Stored data
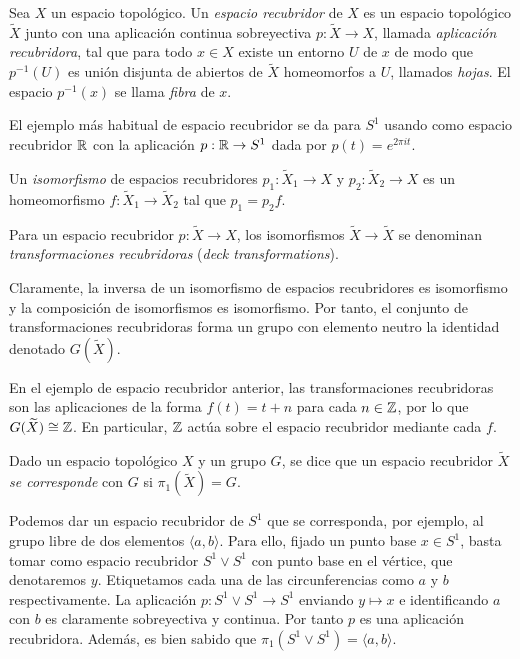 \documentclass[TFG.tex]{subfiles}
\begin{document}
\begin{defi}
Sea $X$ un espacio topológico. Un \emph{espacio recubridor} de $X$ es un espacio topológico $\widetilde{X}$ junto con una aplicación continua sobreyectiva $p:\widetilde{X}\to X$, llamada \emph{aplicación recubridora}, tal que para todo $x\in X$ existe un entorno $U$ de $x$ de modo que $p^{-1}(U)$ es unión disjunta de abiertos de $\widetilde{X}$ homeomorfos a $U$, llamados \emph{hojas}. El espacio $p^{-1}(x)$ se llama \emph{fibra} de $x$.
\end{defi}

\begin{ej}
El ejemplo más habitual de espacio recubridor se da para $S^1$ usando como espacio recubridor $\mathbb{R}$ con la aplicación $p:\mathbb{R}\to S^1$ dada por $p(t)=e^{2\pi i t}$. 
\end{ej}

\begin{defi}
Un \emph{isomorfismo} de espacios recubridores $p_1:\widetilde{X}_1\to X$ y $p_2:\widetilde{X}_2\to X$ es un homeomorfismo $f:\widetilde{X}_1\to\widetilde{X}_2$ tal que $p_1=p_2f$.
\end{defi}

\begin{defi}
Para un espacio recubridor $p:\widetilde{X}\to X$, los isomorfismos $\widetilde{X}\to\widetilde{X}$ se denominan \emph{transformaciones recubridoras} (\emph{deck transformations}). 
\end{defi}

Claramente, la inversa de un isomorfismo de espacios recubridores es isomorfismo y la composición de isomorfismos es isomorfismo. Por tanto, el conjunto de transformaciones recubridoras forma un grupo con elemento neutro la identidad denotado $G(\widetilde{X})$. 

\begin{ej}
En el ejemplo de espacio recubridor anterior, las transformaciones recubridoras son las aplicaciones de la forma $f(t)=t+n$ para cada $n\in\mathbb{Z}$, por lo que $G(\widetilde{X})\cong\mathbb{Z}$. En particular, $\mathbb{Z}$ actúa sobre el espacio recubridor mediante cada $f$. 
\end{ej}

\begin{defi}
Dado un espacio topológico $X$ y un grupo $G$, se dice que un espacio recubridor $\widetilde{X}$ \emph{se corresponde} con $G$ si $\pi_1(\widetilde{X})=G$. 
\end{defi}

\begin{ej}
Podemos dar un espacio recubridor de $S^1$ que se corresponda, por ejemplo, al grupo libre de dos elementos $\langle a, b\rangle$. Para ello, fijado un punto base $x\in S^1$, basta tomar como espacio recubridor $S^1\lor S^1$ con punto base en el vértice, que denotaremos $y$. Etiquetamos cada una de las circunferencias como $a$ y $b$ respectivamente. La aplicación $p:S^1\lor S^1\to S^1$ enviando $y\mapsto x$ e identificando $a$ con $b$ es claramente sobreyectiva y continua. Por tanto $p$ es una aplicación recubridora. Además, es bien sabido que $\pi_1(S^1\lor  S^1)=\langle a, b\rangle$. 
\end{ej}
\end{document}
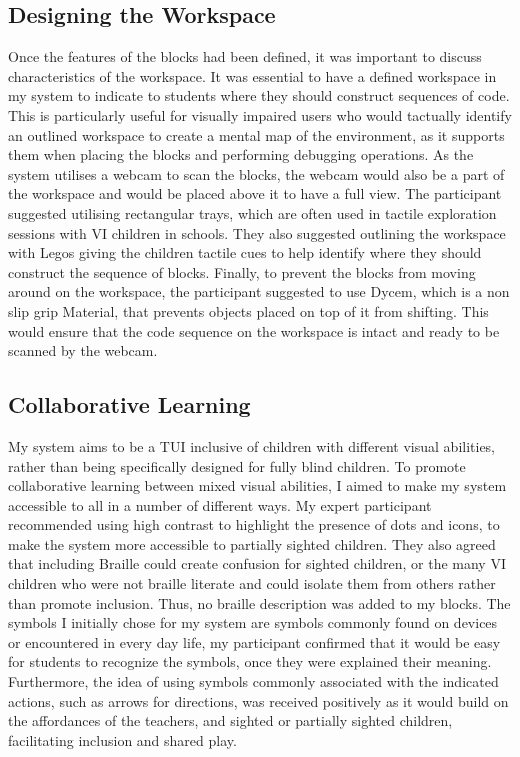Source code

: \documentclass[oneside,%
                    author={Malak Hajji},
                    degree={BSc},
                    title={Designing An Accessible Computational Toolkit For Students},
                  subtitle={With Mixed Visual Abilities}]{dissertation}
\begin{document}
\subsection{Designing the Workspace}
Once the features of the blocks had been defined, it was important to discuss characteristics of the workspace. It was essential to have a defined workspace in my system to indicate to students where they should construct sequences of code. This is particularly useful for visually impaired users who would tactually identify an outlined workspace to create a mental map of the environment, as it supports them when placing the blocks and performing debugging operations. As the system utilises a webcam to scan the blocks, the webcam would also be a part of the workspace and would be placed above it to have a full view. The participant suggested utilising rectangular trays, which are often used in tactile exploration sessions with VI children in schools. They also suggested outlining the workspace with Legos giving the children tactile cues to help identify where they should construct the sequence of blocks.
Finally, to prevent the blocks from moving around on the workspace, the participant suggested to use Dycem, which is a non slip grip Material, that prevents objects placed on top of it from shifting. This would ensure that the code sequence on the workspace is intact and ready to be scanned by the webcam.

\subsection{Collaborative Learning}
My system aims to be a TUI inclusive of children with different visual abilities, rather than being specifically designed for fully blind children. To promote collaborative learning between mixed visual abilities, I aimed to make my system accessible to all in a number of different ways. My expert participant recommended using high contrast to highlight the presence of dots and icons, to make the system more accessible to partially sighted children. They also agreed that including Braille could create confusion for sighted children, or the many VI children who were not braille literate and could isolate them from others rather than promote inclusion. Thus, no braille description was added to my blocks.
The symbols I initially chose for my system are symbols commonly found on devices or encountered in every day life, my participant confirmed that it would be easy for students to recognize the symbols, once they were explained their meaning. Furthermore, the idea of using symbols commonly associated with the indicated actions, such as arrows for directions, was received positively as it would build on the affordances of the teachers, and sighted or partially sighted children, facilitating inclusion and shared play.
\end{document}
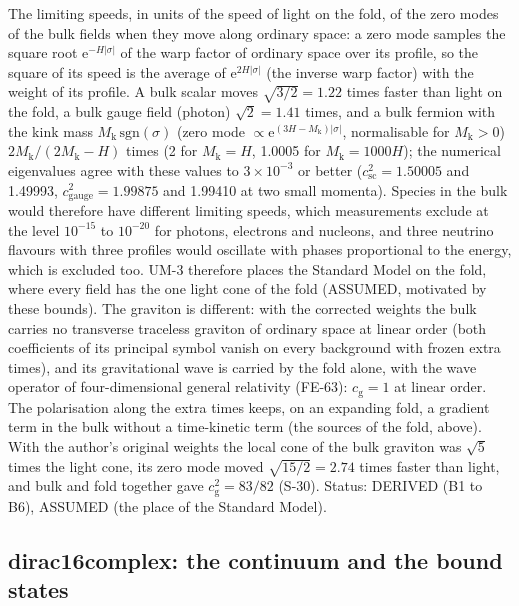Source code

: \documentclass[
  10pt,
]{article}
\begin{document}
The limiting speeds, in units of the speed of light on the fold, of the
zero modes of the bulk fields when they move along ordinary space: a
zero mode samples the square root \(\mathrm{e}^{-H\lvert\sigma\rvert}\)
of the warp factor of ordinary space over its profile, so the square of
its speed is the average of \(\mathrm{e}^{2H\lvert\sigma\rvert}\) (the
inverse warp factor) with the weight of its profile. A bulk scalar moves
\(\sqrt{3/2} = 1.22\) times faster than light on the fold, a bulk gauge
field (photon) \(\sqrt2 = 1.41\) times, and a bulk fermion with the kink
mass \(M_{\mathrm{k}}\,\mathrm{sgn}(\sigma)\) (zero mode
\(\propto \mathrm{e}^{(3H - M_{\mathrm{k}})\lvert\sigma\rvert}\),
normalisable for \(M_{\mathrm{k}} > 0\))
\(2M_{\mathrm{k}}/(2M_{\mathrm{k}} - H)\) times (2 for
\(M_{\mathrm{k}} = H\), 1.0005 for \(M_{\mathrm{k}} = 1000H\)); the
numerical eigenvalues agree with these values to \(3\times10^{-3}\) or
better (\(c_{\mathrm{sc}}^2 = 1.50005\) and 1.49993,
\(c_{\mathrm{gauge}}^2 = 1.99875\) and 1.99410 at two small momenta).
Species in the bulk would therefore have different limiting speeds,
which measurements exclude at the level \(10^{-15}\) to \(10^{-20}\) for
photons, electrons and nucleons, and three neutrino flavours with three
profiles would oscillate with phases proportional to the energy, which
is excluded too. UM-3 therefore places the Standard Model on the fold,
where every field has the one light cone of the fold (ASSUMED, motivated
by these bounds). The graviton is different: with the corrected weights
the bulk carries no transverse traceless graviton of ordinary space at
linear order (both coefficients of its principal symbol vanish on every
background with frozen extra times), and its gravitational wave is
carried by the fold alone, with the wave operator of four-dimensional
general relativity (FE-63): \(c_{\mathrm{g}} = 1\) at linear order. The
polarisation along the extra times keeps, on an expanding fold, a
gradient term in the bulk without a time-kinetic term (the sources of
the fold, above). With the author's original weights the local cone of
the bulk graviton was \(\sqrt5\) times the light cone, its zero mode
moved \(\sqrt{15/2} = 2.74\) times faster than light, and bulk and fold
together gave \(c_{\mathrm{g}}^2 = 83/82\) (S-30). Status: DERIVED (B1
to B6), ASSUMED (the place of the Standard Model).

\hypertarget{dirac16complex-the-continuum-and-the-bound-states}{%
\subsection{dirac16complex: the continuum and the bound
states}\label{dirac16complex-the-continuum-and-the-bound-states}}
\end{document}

What is required >> Within the data, how many lines hold the string "emph"? Answer with the number and nothing more.

Answer section >> 4